Joseph Pfister
Guests
Joseph Pfister
Guests
Edie is sitting in a liquor store parking lot when her passenger door wrenches open and a figure drops into the seat beside her.
“You’re fucking him,” the woman says. “I know you are.”
Edie gropes for the handle, then stops. “What? What? Fucking who?”
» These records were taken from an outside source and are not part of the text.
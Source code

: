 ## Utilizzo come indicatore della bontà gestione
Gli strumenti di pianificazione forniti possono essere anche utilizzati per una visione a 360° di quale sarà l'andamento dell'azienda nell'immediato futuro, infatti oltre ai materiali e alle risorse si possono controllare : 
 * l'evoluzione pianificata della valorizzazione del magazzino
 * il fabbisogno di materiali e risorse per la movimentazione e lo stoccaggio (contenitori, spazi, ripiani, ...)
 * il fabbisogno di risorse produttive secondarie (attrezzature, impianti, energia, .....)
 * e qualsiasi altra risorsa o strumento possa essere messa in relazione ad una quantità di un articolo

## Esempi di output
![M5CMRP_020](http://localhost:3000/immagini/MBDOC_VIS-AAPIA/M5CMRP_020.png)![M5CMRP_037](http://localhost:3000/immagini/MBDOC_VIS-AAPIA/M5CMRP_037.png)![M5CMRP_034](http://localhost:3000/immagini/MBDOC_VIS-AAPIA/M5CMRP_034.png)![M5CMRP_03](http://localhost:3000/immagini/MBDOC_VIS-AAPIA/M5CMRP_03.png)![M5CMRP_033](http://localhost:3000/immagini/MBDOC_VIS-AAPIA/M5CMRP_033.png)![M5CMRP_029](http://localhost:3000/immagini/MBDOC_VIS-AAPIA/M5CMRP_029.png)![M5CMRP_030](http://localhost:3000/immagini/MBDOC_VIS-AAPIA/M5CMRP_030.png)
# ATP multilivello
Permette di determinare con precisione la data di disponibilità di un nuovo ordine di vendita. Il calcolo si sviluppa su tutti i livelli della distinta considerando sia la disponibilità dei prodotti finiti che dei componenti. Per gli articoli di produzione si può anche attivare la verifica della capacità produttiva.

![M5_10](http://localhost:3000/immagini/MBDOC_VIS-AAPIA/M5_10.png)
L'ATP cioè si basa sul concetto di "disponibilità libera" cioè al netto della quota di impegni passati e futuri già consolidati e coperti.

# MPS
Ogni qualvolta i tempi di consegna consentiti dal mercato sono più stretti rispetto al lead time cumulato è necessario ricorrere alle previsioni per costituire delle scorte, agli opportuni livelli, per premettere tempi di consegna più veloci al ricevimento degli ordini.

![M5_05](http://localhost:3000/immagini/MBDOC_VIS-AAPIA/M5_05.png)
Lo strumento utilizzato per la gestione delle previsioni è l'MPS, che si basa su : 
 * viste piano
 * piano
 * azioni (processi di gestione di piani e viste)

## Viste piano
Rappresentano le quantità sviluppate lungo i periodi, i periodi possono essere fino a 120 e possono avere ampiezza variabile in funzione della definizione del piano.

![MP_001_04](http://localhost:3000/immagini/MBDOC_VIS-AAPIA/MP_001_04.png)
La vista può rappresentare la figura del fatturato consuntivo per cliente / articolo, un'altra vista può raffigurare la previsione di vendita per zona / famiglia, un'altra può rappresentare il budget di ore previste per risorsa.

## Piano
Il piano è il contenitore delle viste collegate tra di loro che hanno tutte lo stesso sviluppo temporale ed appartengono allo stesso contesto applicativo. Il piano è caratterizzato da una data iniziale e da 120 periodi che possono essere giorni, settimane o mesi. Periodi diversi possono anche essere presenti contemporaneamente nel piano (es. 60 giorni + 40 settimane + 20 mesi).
“My husband, bitch!” the woman spits.
Edie has pictured this moment, has rehearsed it a thousand ways. She’s lived in fear of it for so long that it almost comes as a relief—finally! Sweet release!—except for one thing. This woman isn’t Anna.
“I know you’re fucking him,” the woman repeats. “He acts like I don’t know, but I know. The two of you, you didn’t think I’d figure it out?”
The woman might be high or off her meds, Edie thinks. That’s the tradeoff you make, living in the city, her mother’s voice says. The woman’s eyes have the wild, slightly dangerous glint of someone with a tenuous grip on reality. Edie’s gaze slides from the woman’s face, down her runner-thin arms, to see if she has a weapon. A knife or gun.
No. Nothing. Relief gushes through Edie’s chest, like ice water trickling down the eaves of her parents’ lake house.
“Listen, lady,” she says, releasing the handle at last. “I don’t know who your husband is. I don’t know who you are—”
The woman lunges toward her, so close that Edie can see the silver fillings in the back of her mouth. “Come near my husband again? I’ll fuckin’ kill you.”
With that, she clunks out the passenger door and is gone.
Edie waits. Several minutes pass before she’s able to open the door. On the seat where the woman sat, like a talisman, is a black hair tie wreathed in hair. She stares at it a moment, then rips the hair away and shimmies it onto her wrist.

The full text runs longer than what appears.